TASK OBJECTIVE
Your answer should consist solely of the lines from the one containing "https://en.wikipedia.org/wiki/Rubik%27s_Cube_in_popular_culture" through the end of the entries below, duplicated exactly.

---------- ENTRIES PROVIDED ----------

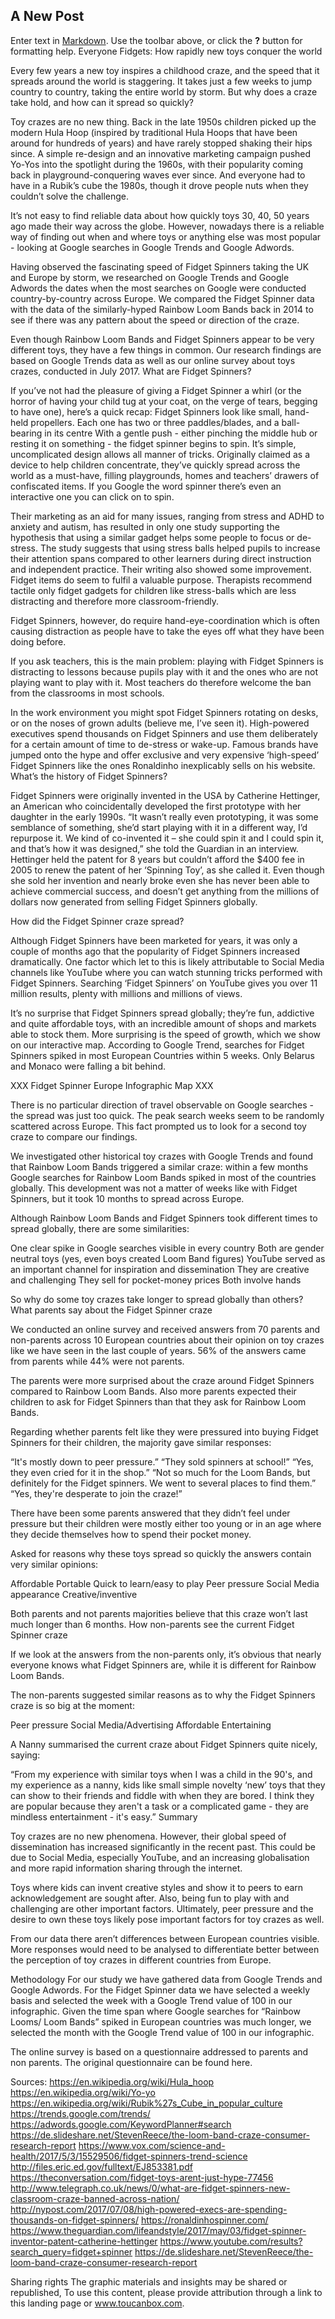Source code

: ## A New Post

Enter text in [Markdown](http://daringfireball.net/projects/markdown/). Use the toolbar above, or click the **?** button for formatting help.
Everyone Fidgets: How rapidly new toys conquer the world

Every few years a new toy inspires a childhood craze, and the speed that it spreads around the world is staggering. It takes just a few weeks to jump country to country, taking the entire world by storm. But why does a craze take hold, and how can it spread so quickly?

Toy crazes are no new thing. Back in the late 1950s children picked up the modern Hula Hoop (inspired by traditional Hula Hoops that have been around for hundreds of years) and have rarely stopped shaking their hips since. A simple re-design and an innovative marketing campaign pushed Yo-Yos into the spotlight during the 1960s, with their popularity coming back in playground-conquering waves ever since. And everyone had to have in a Rubik’s cube the 1980s, though it drove people nuts when they couldn’t solve the challenge.

It’s not easy to find reliable data about how quickly toys 30, 40, 50 years ago made their way across the globe. However, nowadays there is a reliable way of finding out when and where toys or anything else was most popular -  looking at Google searches in Google Trends and Google Adwords.

Having observed the fascinating speed of Fidget Spinners taking the UK and Europe by storm, we researched on Google Trends and Google Adwords the dates when the most searches on Google were conducted country-by-country across Europe. We compared the Fidget Spinner data with the data of the similarly-hyped Rainbow Loom Bands back in 2014 to see if there was any pattern about the speed or direction of the craze.

Even though Rainbow Loom Bands and Fidget Spinners appear to be very different toys, they have a few things in common. Our research findings are based on Google Trends data as well as our online survey about toys crazes, conducted in July 2017.
What are Fidget Spinners?

If you’ve not had the pleasure of giving a Fidget Spinner a whirl (or the horror of having your child tug at your coat, on the verge of tears, begging to have one), here’s a quick recap: Fidget Spinners look like small, hand-held propellers. Each one has two or three paddles/blades, and a ball-bearing in its centre With a gentle push - either pinching the middle hub or resting it on something - the fidget spinner begins to spin. It’s simple, uncomplicated design allows all manner of tricks. Originally claimed as a device to help children concentrate, they’ve quickly spread across the world as a must-have, filling playgrounds, homes and teachers’ drawers of confiscated items. If you Google the word spinner there’s even an interactive one you can click on to spin.

Their marketing as an aid for many issues, ranging from stress and ADHD to anxiety and autism, has resulted in only one study supporting the hypothesis that using a similar gadget helps some people to focus or de-stress. The study suggests that using stress balls helped pupils to increase their attention spans compared to other learners during direct instruction and independent practice. Their writing also showed some improvement. Fidget items do seem to fulfil a valuable purpose. Therapists recommend tactile only fidget gadgets for children like stress-balls which are less distracting and therefore more classroom-friendly. 

Fidget Spinners, however, do require hand-eye-coordination which is often causing distraction as people have to take the eyes off what they have been doing before. 

If you ask teachers, this is the main problem: playing with Fidget Spinners is distracting to lessons because pupils play with it and the ones who are not playing want to play with it. Most teachers do therefore welcome the ban from the classrooms in most schools.

In the work environment you might spot Fidget Spinners rotating on desks, or on the noses of grown adults (believe me, I’ve seen it). High-powered executives spend thousands on Fidget Spinners and use them deliberately for a certain amount of time to de-stress or wake-up. Famous brands have jumped onto the hype and offer exclusive and very expensive ‘high-speed’ Fidget Spinners like the ones Ronaldinho inexplicably sells on his website.
What’s the history of Fidget Spinners?

Fidget Spinners were originally invented in the USA by Catherine Hettinger, an American who coincidentally developed the first prototype with her daughter in the early 1990s. “It wasn’t really even prototyping, it was some semblance of something, she’d start playing with it in a different way, I’d repurpose it. We kind of co-invented it – she could spin it and I could spin it, and that’s how it was designed,” she told the Guardian in an interview. Hettinger held the patent for 8 years but couldn’t afford the $400 fee in 2005 to renew the patent of her ‘Spinning Toy’, as she called it. Even though she sold her invention and nearly broke even she has never been able to achieve commercial success, and doesn’t get anything from the millions of dollars now generated from selling Fidget Spinners globally.

How did the Fidget Spinner craze spread?

Although Fidget Spinners have been marketed for years, it was only a couple of months ago that the popularity of Fidget Spinners increased dramatically. One factor which let to this is likely attributable to Social Media channels like YouTube where you can watch stunning tricks performed with Fidget Spinners. Searching ‘Fidget Spinners’ on YouTube gives you over 11 million results, plenty with millions and millions of views. 

It’s no surprise that Fidget Spinners spread globally; they’re fun, addictive and quite affordable toys, with an incredible amount of shops and markets able to stock them. More surprising is the speed of growth, which we show on our interactive map. According to Google Trend, searches for Fidget Spinners spiked in most European Countries within 5 weeks. Only Belarus and Monaco were falling a bit behind.

XXX
Fidget Spinner Europe Infographic Map
XXX

There is no particular direction of travel observable on Google searches - the spread was just too quick. The peak search weeks seem to be randomly scattered across Europe. This fact prompted us to look for a second toy craze to compare our findings.

We investigated other historical toy crazes with Google Trends and found that Rainbow Loom Bands triggered a similar craze: within a few months Google searches for Rainbow Loom Bands spiked in most of the countries globally. This development was not a matter of weeks like with Fidget Spinners, but it took 10 months to spread across Europe.

Although Rainbow Loom Bands and Fidget Spinners took different times to spread globally, there are some similarities:

One clear spike in Google searches visible in every country 
Both are gender neutral toys (yes, even boys created Loom Band figures)
YouTube served as an important channel for inspiration and dissemination
They are creative and challenging
They sell for pocket-money prices
Both involve hands

So why do some toy crazes take longer to spread globally than others?
What parents say about the Fidget Spinner craze

We conducted an online survey and received answers from 70 parents and non-parents across 10 European countries about their opinion on toy crazes like we have seen in the last couple of years. 56% of the answers came from parents while 44% were not parents.



The parents were more surprised about the craze around Fidget Spinners compared to Rainbow Loom Bands. Also more parents expected their children to ask for Fidget Spinners than that they ask for Rainbow Loom Bands.

Regarding whether parents felt like they were pressured into buying Fidget Spinners for their children, the majority gave similar responses:

“It's mostly down to peer pressure.”
“They sold spinners at school!”
“Yes, they even cried for it in the shop.”
“Not so much for the Loom Bands, but definitely for the Fidget spinners. We went to several places to find them.”
“Yes, they're desperate to join the craze!”

There have been some parents answered that they didn’t feel under pressure but their children were mostly either too young or in an age where they decide themselves how to spend their pocket money.

Asked for reasons why these toys spread so quickly the answers contain very similar opinions:

Affordable
Portable
Quick to learn/easy to play
Peer pressure
Social Media appearance
Creative/inventive

Both parents and not parents majorities believe that this craze won’t last much longer than 6 months.
How non-parents see the current Fidget Spinner craze

If we look at the answers from the non-parents only, it’s obvious that nearly everyone knows what Fidget Spinners are, while it is different for Rainbow Loom Bands.



The non-parents suggested similar reasons as to why the Fidget Spinners craze is so big at the moment:

Peer pressure
Social Media/Advertising
Affordable
Entertaining


A Nanny summarised the current craze about Fidget Spinners quite nicely, saying:

“From my experience with similar toys when I was a child in the 90's, and my experience as a nanny, kids like small simple novelty ‘new’ toys that they can show to their friends and fiddle with when they are bored. I think they are popular because they aren't a task or a complicated game - they are mindless entertainment - it's easy.”
Summary

Toy crazes are no new phenomena. However, their global speed of dissemination has increased significantly in the recent past. This could be due to Social Media, especially YouTube, and an increasing globalisation and more rapid information sharing through the internet.

Toys where kids can invent creative styles and show it to peers to earn acknowledgement are sought after. Also, being fun to play with and challenging are other important factors. Ultimately, peer pressure and the desire to own these toys likely pose important factors for toy crazes as well.

From our data there aren’t differences between European countries visible. More responses would need to be analysed to differentiate better between the perception of toy crazes in different countries from Europe.

Methodology
For our study we have gathered data from Google Trends and Google Adwords. For the Fidget Spinner data we have selected a weekly basis and selected the week with a Google Trend value of 100 in our infographic. Given the time span where Google searches for “Rainbow Looms/ Loom Bands” spiked in European countries was much longer, we selected the month with the Google Trend value of 100 in our infographic.

The online survey is based on a questionnaire addressed to parents and non parents. The original questionnaire can be found here.


Sources:
https://en.wikipedia.org/wiki/Hula_hoop
https://en.wikipedia.org/wiki/Yo-yo
https://en.wikipedia.org/wiki/Rubik%27s_Cube_in_popular_culture
https://trends.google.com/trends/
https://adwords.google.com/KeywordPlanner#search
https://de.slideshare.net/StevenReece/the-loom-band-craze-consumer-research-report
https://www.vox.com/science-and-health/2017/5/3/15529506/fidget-spinners-trend-science
http://files.eric.ed.gov/fulltext/EJ853381.pdf
https://theconversation.com/fidget-toys-arent-just-hype-77456
http://www.telegraph.co.uk/news/0/what-are-fidget-spinners-new-classroom-craze-banned-across-nation/
http://nypost.com/2017/07/08/high-powered-execs-are-spending-thousands-on-fidget-spinners/
https://ronaldinhospinner.com/
https://www.theguardian.com/lifeandstyle/2017/may/03/fidget-spinner-inventor-patent-catherine-hettinger
https://www.youtube.com/results?search_query=fidget+spinner
https://de.slideshare.net/StevenReece/the-loom-band-craze-consumer-research-report



Sharing rights
The graphic materials and insights may be shared or republished, To use this content, please provide attribution through a link to this landing page or www.toucanbox.com.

----------

RESULT OF THE EXERCISE
https://en.wikipedia.org/wiki/Rubik%27s_Cube_in_popular_culture
https://trends.google.com/trends/
https://adwords.google.com/KeywordPlanner#search
https://de.slideshare.net/StevenReece/the-loom-band-craze-consumer-research-report
https://www.vox.com/science-and-health/2017/5/3/15529506/fidget-spinners-trend-science
http://files.eric.ed.gov/fulltext/EJ853381.pdf
https://theconversation.com/fidget-toys-arent-just-hype-77456
http://www.telegraph.co.uk/news/0/what-are-fidget-spinners-new-classroom-craze-banned-across-nation/
http://nypost.com/2017/07/08/high-powered-execs-are-spending-thousands-on-fidget-spinners/
https://ronaldinhospinner.com/
https://www.theguardian.com/lifeandstyle/2017/may/03/fidget-spinner-inventor-patent-catherine-hettinger
https://www.youtube.com/results?search_query=fidget+spinner
https://de.slideshare.net/StevenReece/the-loom-band-craze-consumer-research-report



Sharing rights
The graphic materials and insights may be shared or republished, To use this content, please provide attribution through a link to this landing page or www.toucanbox.com.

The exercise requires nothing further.